Esta asfixia en los precios se produce en un marco de profundo escepticismo sobre el rumbo de la macroeconomía nacional. El informe de la CEM destaca que el pesimismo respecto al futuro de Argentina ha escalado hasta su punto más crítico en el último año, con una mayoría de empresarios que ya no espera señales de reactivación en el corto plazo. En Misiones, la mirada es aún más cruda: solo un 9% de los encuestados visualiza un horizonte de crecimiento para la provincia, mientras que el resto se debate entre la incertidumbre y la convicción de que la actividad seguirá en retroceso bajo el actual esquema del presidente ultraderechista Javier Milei.
La parálisis de la actividad económica es el otro lado de la moneda de esta escalada inflacionaria. Durante marzo, el movimiento comercial fue calificado mayoritariamente como «regular», aunque sectores clave como la industria, la producción y el comercio minorista reportaron indicadores preocupantes. Frente a la caída de las ventas y el aumento de los costos fijos, el 88% de las empresas ha optado por una postura de «congelamiento» de sus plantillas: no se genera empleo genuino, pero se intenta sostener la estructura actual para evitar despidos masivos en un mercado interno cada vez más deprimido.
El deterioro del poder adquisitivo no solo afecta el consumo, sino que ya comenzó a resentir la cadena de pagos en toda la provincia. El informe detalla que un 33% de los empresarios notó un incremento en la mora de sus clientes, mientras que el 21% advirtió que los retrasos en los pagos se han vuelto significativos. Esta situación, sumada a la recurrente aparición de cheques rechazados, pone a las pymes misioneras en una situación de vulnerabilidad extrema, obligándolas a financiar a sus clientes en un contexto de tasas altas y falta de crédito accesible.

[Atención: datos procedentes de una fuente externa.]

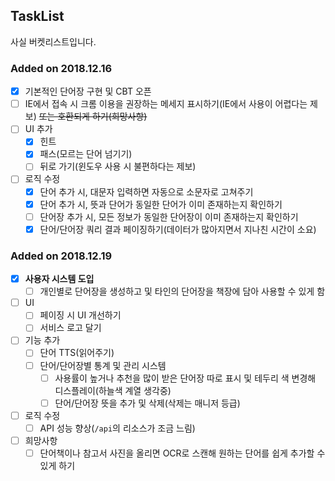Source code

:## TaskList
사실 버켓리스트입니다.

### Added on 2018.12.16

- [x] 기본적인 단어장 구현 및 CBT 오픈
- [ ] IE에서 접속 시 크롬 이용을 권장하는 메세지 표시하기(IE에서 사용이 어렵다는 제보) ~~또는 호환되게 하기(희망사항)~~
- [ ] UI 추가
    - [x] 힌트
    - [x] 패스(모르는 단어 넘기기)
    - [ ] 뒤로 가기(윈도우 사용 시 불편하다는 제보)
- [ ] 로직 수정
    - [x] 단어 추가 시, 대문자 입력하면 자동으로 소문자로 고쳐주기
    - [x] 단어 추가 시, 뜻과 단어가 동일한 단어가 이미 존재하는지 확인하기
    - [ ] 단어장 추가 시, 모든 정보가 동일한 단어장이 이미 존재하는지 확인하기
    - [x] 단어/단어장 쿼리 결과 페이징하기(데이터가 많아지면서 지나친 시간이 소요)

### Added on 2018.12.19

- [x] **사용자 시스템 도입**
    - [ ] 개인별로 단어장을 생성하고 및 타인의 단어장을 책장에 담아 사용할 수 있게 함
- [ ] UI
    - [ ] 페이징 시 UI 개선하기
    - [ ] 서비스 로고 달기
- [ ] 기능 추가
    - [ ] 단어 TTS(읽어주기)
    - [ ] 단어/단어장별 통계 및 관리 시스템
        - [ ] 사용률이 높거나 추천을 많이 받은 단어장 따로 표시 및 테두리 색 변경해 디스플레이(하늘색 계열 생각중)
        - [ ] 단어/단어장 뜻을 추가 및 삭제(삭제는 매니저 등급)
- [ ] 로직 수정
    - [ ] API 성능 향상(`/api`의 리소스가 조금 느림)
- [ ] 희망사항
    - [ ] 단어책이나 참고서 사진을 올리면 OCR로 스캔해 원하는 단어를 쉽게 추가할 수 있게 하기
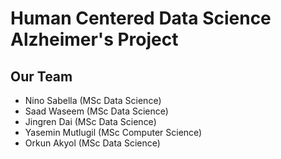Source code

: # Human Centered Data Science Alzheimer's Project

## Our Team

- Nino Sabella (MSc Data Science)
- Saad Waseem (MSc Data Science)
- Jingren Dai (MSc Data Science)
- Yasemin Mutlugil (MSc Computer Science)
- Orkun Akyol (MSc Data Science)
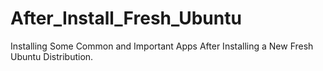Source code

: # After_Install_Fresh_Ubuntu
Installing Some Common and Important Apps After Installing a New Fresh Ubuntu Distribution.
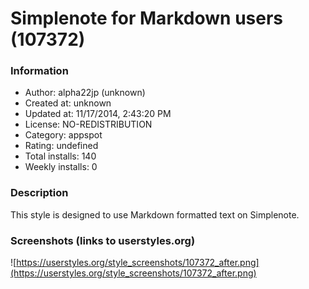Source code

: # Simplenote for Markdown users (107372)

### Information
- Author: alpha22jp (unknown)
- Created at: unknown
- Updated at: 11/17/2014, 2:43:20 PM
- License: NO-REDISTRIBUTION
- Category: appspot
- Rating: undefined
- Total installs: 140
- Weekly installs: 0


### Description
This style is designed to use Markdown formatted text on Simplenote.


### Screenshots (links to userstyles.org)
![https://userstyles.org/style_screenshots/107372_after.png](https://userstyles.org/style_screenshots/107372_after.png)


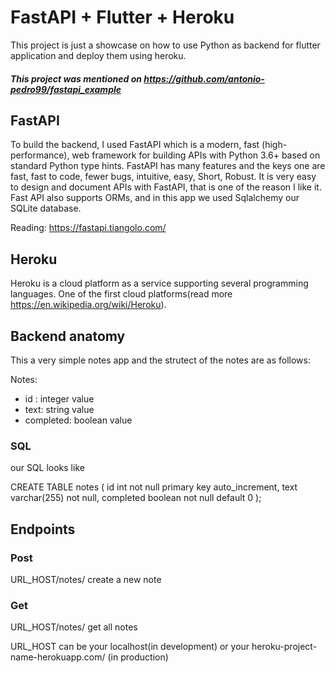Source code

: # FastAPI + Flutter + Heroku

This project is just a showcase on how to use Python as backend for flutter application and deploy them using heroku.

##### This project was mentioned on https://github.com/antonio-pedro99/fastapi_example  

## FastAPI

To build the backend, I used FastAPI which is a modern, fast (high-performance), web framework for building APIs with Python 3.6+ based on standard Python type hints.
FastAPI has many features and the keys one are  fast, fast to code, fewer bugs, intuitive, easy, Short, Robust. It is very easy to design and document APIs with FastAPI, that is one of the reason I like it. Fast API also supports ORMs, and in this app we used Sqlalchemy our SQLite database.

Reading: https://fastapi.tiangolo.com/

## Heroku

Heroku is a cloud platform as a service supporting several programming languages. One of the first cloud platforms(read more https://en.wikipedia.org/wiki/Heroku).

## Backend anatomy

This a very simple notes app and the strutect of the notes are as follows:

Notes:
  - id : integer value
  - text: string value
  - completed: boolean value
 
 ### SQL 
 our SQL looks like

 CREATE TABLE notes (
      id int not null primary key auto_increment,
      text varchar(255) not null,
      completed boolean not null default 0
 );
 
## Endpoints 

### Post
  URL_HOST/notes/  create a new note
  
### Get
  URL_HOST/notes/  get all notes
  
 URL_HOST can be your localhost(in development) or your heroku-project-name-herokuapp.com/ (in production)
 


 

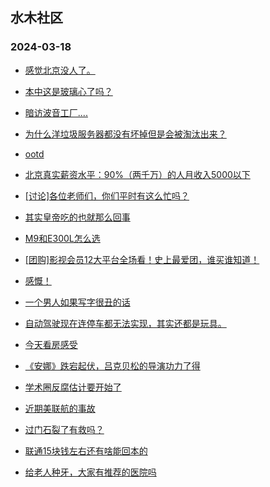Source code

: ## 水木社区 
### 2024-03-18

+ [感觉北京没人了。](https://www.mysmth.net/nForum/article/OurEstate/2923244)

+ [本中这是玻璃心了吗？](https://www.mysmth.net/nForum/article/FamilyLife/1766625348)

+ [暗访波音工厂....](https://www.mysmth.net/nForum/article/Aero/430690)

+ [为什么洋垃圾服务器都没有坏掉但是会被淘汰出来？](https://www.mysmth.net/nForum/article/LinuxDev/75846)

+ [ootd](https://www.mysmth.net/nForum/article/FashionShow/505433)

+ [北京真实薪资水平：90%（两千万）的人月收入5000以下](https://www.mysmth.net/nForum/article/Property/333)

+ [[讨论]各位老师们，你们平时有这么忙吗？](https://www.mysmth.net/nForum/article/QingJiao/852900)

+ [其实皇帝吃的也就那么回事](https://www.mysmth.net/nForum/article/Food/1705474)

+ [M9和E300L怎么选](https://www.mysmth.net/nForum/article/GreenAuto/1505442)

+ [[团购]影视会员12大平台全场看！史上最爱团，谁买谁知道！](https://www.mysmth.net/nForum/article/ADAgent_TG/1318893)

+ [感慨！](https://www.mysmth.net/nForum/article/Divorce/2069980)

+ [一个男人如果写字很丑的话](https://www.mysmth.net/nForum/article/Age/20349322)

+ [自动驾驶现在连停车都无法实现，其实还都是玩具。](https://www.mysmth.net/nForum/article/GreenAuto/1506487)

+ [今天看房感受](https://www.mysmth.net/nForum/article/OurEstate/2924425)

+ [《安娜》跌宕起伏，吕克贝松的导演功力了得](https://www.mysmth.net/nForum/article/Movielife/5289)

+ [学术圈反腐估计要开始了](https://www.mysmth.net/nForum/article/QingJiao/853386)

+ [近期美联航的事故](https://www.mysmth.net/nForum/article/Aero/431109)

+ [过门石裂了有救吗？](https://www.mysmth.net/nForum/article/FamilyLife/1766623890)

+ [联通15块钱左右还有啥能回本的](https://www.mysmth.net/nForum/article/Mobile/1939677)

+ [给老人种牙，大家有推荐的医院吗](https://www.mysmth.net/nForum/article/CouponsLife/4480583)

Finalmente, el relevamiento de la CEM -basado en la consulta a 256 empresarios de diversas localidades- identifica a la carga tributaria y la recesión como las piedras angulares que bloquean cualquier intento de recuperación. En un ecosistema donde los precios suben para casi la totalidad de los actores económicos y las ventas no acompañan, el sector privado misionero advierte que la presión es insostenible. La combinación de inflación persistente y políticas de ajuste fiscal está reconfigurando un mapa comercial donde la supervivencia diaria se ha vuelto la única prioridad.